Numbing cold, gale-force winds, avalanches, frostbite. Why risk your neck on Pakistan's Nanga Parbat in the middle of winter? Ask Polish climbers.

By Mark Jenkins
National Geographic Contributing Writer
Photograph by Tommy Heinrich

Unspeakable cold. A cold so unearthly, the two Polish mountaineers, even in their benumbed state, recognize it for what it is: the angel of death. She has wrapped their wasted bodies in her icy wings and is feeding on them while they're still alive—gnawing at their wooden fingers and frozen toes, eating away their waxy cheeks and hardened noses.

It is the 12th of January, 2007, the dead of winter, in Pakistan's Karakoram Range. Darek Załuski and Jacek Jawień are pinned down inside their tent at 22,146 feet (6,750 meters) on the southwest ridge of Nanga Parbat, Earth's ninth highest mountain. Everything is frozen solid—boots, socks, sunscreen, water bottles—as if left over from some ghastly ice age. They remove batteries from inside their underwear, fumble them into the radio, and call Base Camp. The wind is shrieking, snow strafing their nylon tent. Only a few desperate words can be made out.

"Wiatr . . . wiatr!"

The wind, the wind. Spoken like dying words. But Załuski and Jawień are not dying. Unbelievably, they are trying to decide whether to go up, or go down.

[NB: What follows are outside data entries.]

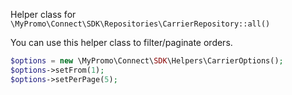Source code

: Helper class for `\MyPromo\Connect\SDK\Repositories\CarrierRepository::all()`

You can use this helper class to filter/paginate orders.

```php
$options = new \MyPromo\Connect\SDK\Helpers\CarrierOptions();
$options->setFrom(1);
$options->setPerPage(5);
```
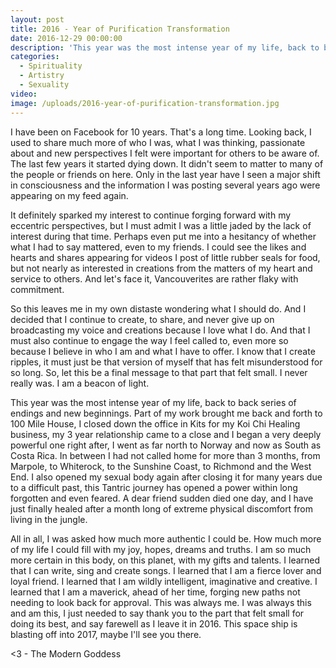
 ```yaml
---
layout: post
title: 2016 - Year of Purification Transformation
date: 2016-12-29 00:00:00
description: 'This year was the most intense year of my life, back to back series of endings and new beginnings.'
categories:
  - Spirituality
  - Artistry
  - Sexuality
video:
image: /uploads/2016-year-of-purification-transformation.jpg
---
```



I have been on Facebook for 10 years. That's a long time. Looking back, I used to share much more of who I was, what I was thinking, passionate about and new perspectives I felt were important for others to be aware of. The last few years it started dying down. It didn't seem to matter to many of the people or friends on here. Only in the last year have I seen a major shift in consciousness and the information I was posting several years ago were appearing on my feed again.

It definitely sparked my interest to continue forging forward with my eccentric perspectives, but I must admit I was a little jaded by the lack of interest during that time. Perhaps even put me into a hesitancy of whether what I had to say mattered, even to my friends. I could see the likes and hearts and shares appearing for videos I post of little rubber seals for food, but not nearly as interested in creations from the matters of my heart and service to others. And let's face it, Vancouverites are rather flaky with commitment.

So this leaves me in my own distaste wondering what I should do. And I decided that I continue to create, to share, and never give up on broadcasting my voice and creations because I love what I do. And that I must also continue to engage the way I feel called to, even more so because I believe in who I am and what I have to offer. I know that I create ripples, it must just be that version of myself that has felt misunderstood for so long. So, let this be a final message to that part that felt small. I never really was. I am a beacon of light.

This year was the most intense year of my life, back to back series of endings and new beginnings. Part of my work brought me back and forth to 100 Mile House, I closed down the office in Kits for my Koi Chi Healing business, my 3 year relationship came to a close and I began a very deeply powerful one right after, I went as far north to Norway and now as South as Costa Rica. In between I had not called home for more than 3 months, from Marpole, to Whiterock, to the Sunshine Coast, to Richmond and the West End. I also opened my sexual body again after closing it for many years due to a difficult past, this Tantric journey has opened a power within long forgotten and even feared. A dear friend sudden died one day, and I have just finally healed after a month long of extreme physical discomfort from living in the jungle.

All in all, I was asked how much more authentic I could be. How much more of my life I could fill with my joy, hopes, dreams and truths. I am so much more certain in this body, on this planet, with my gifts and talents. I learned that I can write, sing and create songs. I learned that I am a fierce lover and loyal friend. I learned that I am wildly intelligent, imaginative and creative. I learned that I am a maverick, ahead of her time, forging new paths not needing to look back for approval. This was always me. I was always this and am this, I just needed to say thank you to the part that felt small for doing its best, and say farewell as I leave it in 2016. This space ship is blasting off into 2017, maybe I'll see you there.

&lt;3 - The Modern Goddess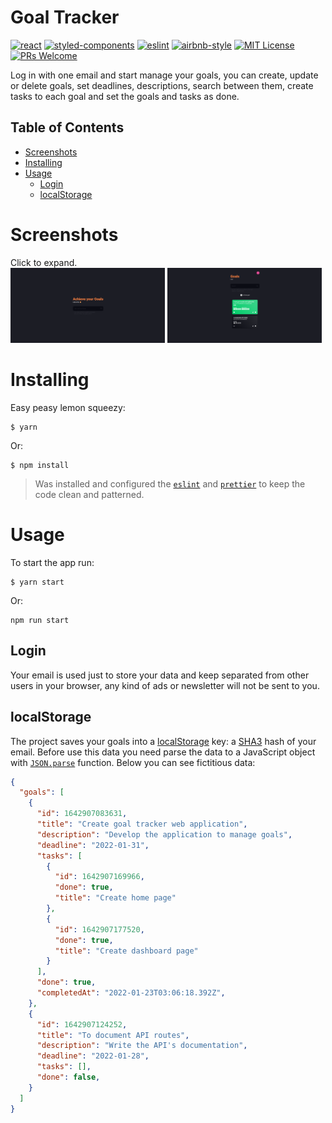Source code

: # Goal Tracker
[![react](https://img.shields.io/badge/reactjs-17.0.2-61dafb?style=flat-square&logo=react)](https://reactjs.org/)
[![styled-components](https://img.shields.io/badge/styled_components-5.3.3-db7b86?style=flat-square&logo=styled-components)](https://styled-components.com/)
[![eslint](https://img.shields.io/badge/eslint-8.6.0-4b32c3?style=flat-square&logo=eslint)](https://eslint.org/)
[![airbnb-style](https://flat.badgen.net/badge/style-guide/airbnb/ff5a5f?icon=airbnb)](https://github.com/airbnb/javascript)
[![MIT License](https://img.shields.io/badge/license-MIT-green?style=flat-square)](https://raw.githubusercontent.com/DiegoVictor/goal-tracker/main/LICENSE)
[![PRs Welcome](https://img.shields.io/badge/PRs-welcome-brightgreen.svg?style=flat-square)](http://makeapullrequest.com)

Log in with one email and start manage your goals, you can create, update or delete goals, set deadlines, descriptions, search between them, create tasks to each goal and set the goals and tasks as done.

## Table of Contents
* [Screenshots](#screenshots)
* [Installing](#installing)
* [Usage](#usage)
  * [Login](#login)
  * [localStorage](#localstorage)

# Screenshots
Click to expand.<br>
<img src="https://raw.githubusercontent.com/DiegoVictor/goal-tracker/master/screenshots/home.png" width="49%"/>
<img src="https://raw.githubusercontent.com/DiegoVictor/goal-tracker/master/screenshots/dashboard.png" width="49%"/>

# Installing
Easy peasy lemon squeezy:
```
$ yarn
```
Or:
```
$ npm install
```
> Was installed and configured the [`eslint`](https://eslint.org/) and [`prettier`](https://prettier.io/) to keep the code clean and patterned.

# Usage
To start the app run:
```
$ yarn start
```
Or:
```
npm run start
```

## Login
Your email is used just to store your data and keep separated from other users in your browser, any kind of ads or newsletter will not be sent to you.

## localStorage
The project saves your goals into a [localStorage](https://developer.mozilla.org/en-US/docs/Web/API/Window/localStorage) key: a [SHA3](https://cryptojs.gitbook.io/docs/#hashing) hash of your email. Before use this data you need parse the data to a JavaScript object with [`JSON.parse`](https://developer.mozilla.org/en-US/docs/Web/JavaScript/Reference/Global_Objects/JSON/parse) function. Below you can see fictitious data:
```json
{
  "goals": [
    {
      "id": 1642907083631,
      "title": "Create goal tracker web application",
      "description": "Develop the application to manage goals",
      "deadline": "2022-01-31",
      "tasks": [
        {
          "id": 1642907169966,
          "done": true,
          "title": "Create home page"
        },
        {
          "id": 1642907177520,
          "done": true,
          "title": "Create dashboard page"
        }
      ],
      "done": true,
      "completedAt": "2022-01-23T03:06:18.392Z",
    },
    {
      "id": 1642907124252,
      "title": "To document API routes",
      "description": "Write the API's documentation",
      "deadline": "2022-01-28",
      "tasks": [],
      "done": false,
    }
  ]
}
```
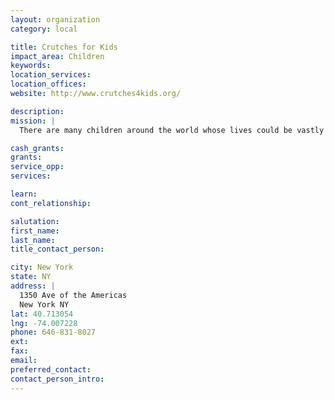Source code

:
 ```yaml
---
layout: organization
category: local

title: Crutches for Kids
impact_area: Children
keywords: 
location_services: 
location_offices: 
website: http://www.crutches4kids.org/

description: 
mission: |
  There are many children around the world whose lives could be vastly improved if they had access to mobility devices such as crutches. Founded in 2009, Crutches 4 Kids (C4K) is a non-profit organization dedicated to providing crutches to impoverished disabled children around the world. Headquartered in New York City, Crutches 4 Kids works in partnership with a network of concerned citizens and humanitarian organizations to send crutches to thousands of children in need, giving the gift not only of mobility, but of dignity, independence, and hope. By giving the world’s most disadvantaged children the opportunity to walk, Crutches 4 Kids also helps families and caretakers, educates children in the developed world about the value of social service and the power of giving, and aids the environment by recycling surplus crutches.

cash_grants: 
grants: 
service_opp: 
services: 

learn: 
cont_relationship: 

salutation: 
first_name: 
last_name: 
title_contact_person: 

city: New York
state: NY
address: |
  1350 Ave of the Americas     
  New York NY 
lat: 40.713054
lng: -74.007228
phone: 646-831-8027
ext: 
fax: 
email: 
preferred_contact: 
contact_person_intro: 
---
```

They have not slept for two days. They reached Camp 3 on the ridge the day before and spent the night huddled inside their tent, clinging to the poles to keep them from snapping in the wind. The temperature is minus 40°C (4°F), the wind gusting at 60 miles (100 kilometers) an hour. They are wearing everything they have—layers of fleece, thick down suits, gloves inside mittens, hoods, and masklike balaclavas. Exposed skin quickly suffers frostbite. They have cocooned themselves in their foot-deep sleeping bags, but still they are shivering uncontrollably, their speech slurred, body movements jerky. Even in this fugue of misery, they understand and accept the situation. They are Polish, after all, and this is a peculiarly Polish pursuit: high-altitude winter mountaineering.

Załuski, 47, and Jawień, 30, have been here before. They are veteran Himalayan mountaineers. Two years ago they were on the first winter ascent of 26,300-foot (8,020 meters) Xixabangma Feng (Shisha Pangma) in China. Another two-man team had reached the top, and Zakluski and Jawień were poised to make the second summit push when a storm slammed into the mountain. They were forced to turn around and barely made it down alive. Now it has happened again.

They have been on the mountain for 35 days. Big sponsors have paid big money to see them succeed. Websites are reporting on their progress. Poland is watching. Their comrades are watching. But so are Załuski's wife and his two teenage daughters back in Warsaw; and so is Jawień's wife in Tychy, cradling their eight-month-old daughter.